The OS provides a function that the application can use to do that
pretty simply (CommandLineToArgvW).
Unfortunately, Microsoft's own applications, like CMD.EXE, do not use it.
The command processor processes quotes on arguments, so that
dir "file"
dir file
produce consistent results. But then it gets confused by
"dir" file.
The inability to read the unmangled, and unglobbed string (and those
are two separate requirements, although they do sometimes overlap), is
a significant PITA on *nix.
But what you have is the the ability to read the un-mangled-in-any-way
null-terminated argument string which was prepared by the parent process!!!
At the shell level, you can quote in reliable ways to pass any string
you want to the process:
$ my-find-utility '*.foo' # receives *.foo argument
This is done. There are programs that take patterns which are interpreted by
the programs:
# GNU diff: recursively compare two directories, but not .xml files.

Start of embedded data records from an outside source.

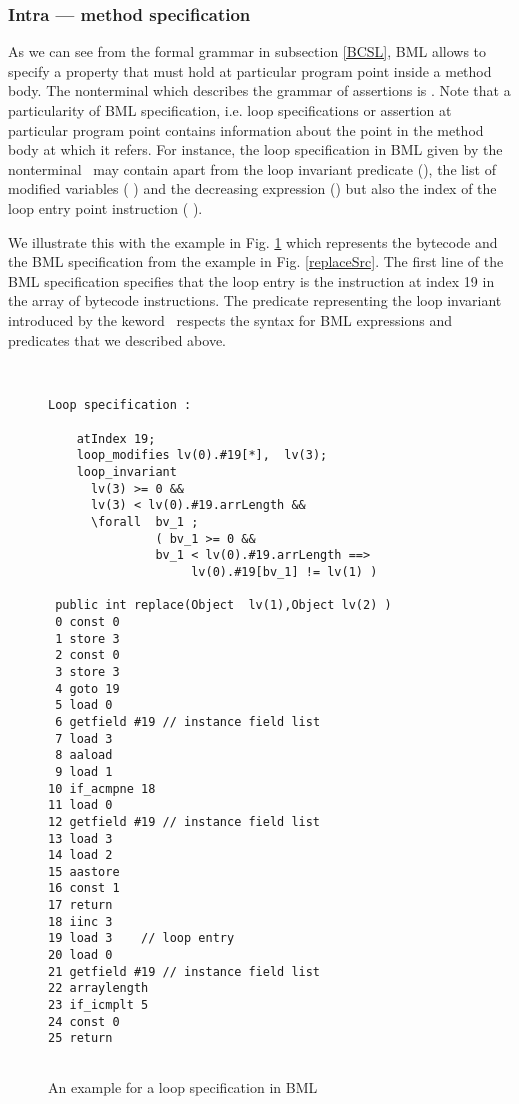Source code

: \subsubsection{Intra --- method specification}
As we can see from the formal  grammar in subsection \ref{BCSL}, BML allows to specify a property that must hold at 
particular program point inside a method body. The nonterminal which describes the grammar of assertions is
 \intraMethodSpec.
 Note that a particularity of BML specification, i.e. loop specifications or assertion at particular program point
 contains information about the point in the method body at which it refers.
 For instance, the loop specification in BML given by the nonterminal \loopSpec \ 
may contain apart from the loop invariant predicate  (\loopInv), the list of modified variables ( \loopMod) and
 the decreasing expression (\loopDecreases ) but also  the index of the loop entry point instruction ( \atIndex ).

We illustrate this with the example in Fig. \ref{bml:loopBML} which represents the bytecode and the BML specification 
from the example in Fig. \ref{replaceSrc}. The first line of the BML specification 
specifies that the loop entry is the instruction at index  19 in the array of bytecode instructions. The predicate
 representing  the loop invariant introduced by the keword \loopInv \ respects the syntax for BML expressions and predicates
 that we described above. 
 
\begin{figure}
\begin{lstlisting}[frame=trbl]

  
Loop specification :

    atIndex 19;
    loop_modifies lv(0).#19[*],  lv(3);
    loop_invariant
      lv(3) >= 0 &&  
      lv(3) < lv(0).#19.arrLength &&
      \forall  bv_1 ; 
               ( bv_1 >= 0 &&
               bv_1 < lv(0).#19.arrLength ==> 
                    lv(0).#19[bv_1] != lv(1) )

 public int replace(Object  lv(1),Object lv(2) )
 0 const 0
 1 store 3
 2 const 0
 3 store 3
 4 goto 19
 5 load 0
 6 getfield #19 // instance field list
 7 load 3
 8 aaload
 9 load 1
10 if_acmpne 18 
11 load 0
12 getfield #19 // instance field list
13 load 3
14 load 2
15 aastore
16 const 1
17 return
18 iinc 3  
19 load 3    // loop entry 
20 load 0
21 getfield #19 // instance field list 
22 arraylength
23 if_icmplt 5
24 const 0
25 return
 
\end{lstlisting}
\caption{\sc An example for a loop specification in BML} \label{bml:loopBML}\end{figure}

$ diff -r --exclude='*.xml' dir-a dir-b
Getting the input tokenized and globbed
is often what applications want, but there are enough exceptions to
make the *nix approach as wrong as the MS approach of leaving it far
too much up to the whim of the application.
But the Unix approach lets us pass a vector of arguments from one process to
another in a completely robust way. The Microsoft approach doesn't.
We can replace the Unix shell with some scripting language in which a fork/exec
can be done using a list of strings, and count on the list of strings being
accurately converted to arguments. We don't have that assurance in the Windows
environment.
The MS approach at least
has the advantage of being able to support any desired input syntax
(ignoring piping and command stacking), which the *nix approach does
not.
This is only a theoretical advantage in Windows, whereas it is actually
*done* in Unix.
A primary example of this is the standard awk language, which is used for
writing one-liners whereby the entire script is presented as a command line
argument, often wrapped using single quotes:
$ awk 'BEGIN { foo = 42 } /xyzzy/ { s[$1]++; } ...'
What makes this sort of thing possible is that there is a solid foundation
underneath. A program can call awk using fork/exec, and not have to worry
about quoting and escaping issues:
execlp("awk", "BEGIN ....", (char *) 0);
argv[0] is "awk" and argv[1] is a null-terminated string which awk takes to be
script source code, not messed up in any way between the exec call and awk.
In the end, it is the Unix environment which exhibits languages that can take
an entire script with arbitrary syntax as a command line argument, thanks
in part to clear quoting rules and robust argument passing between programs.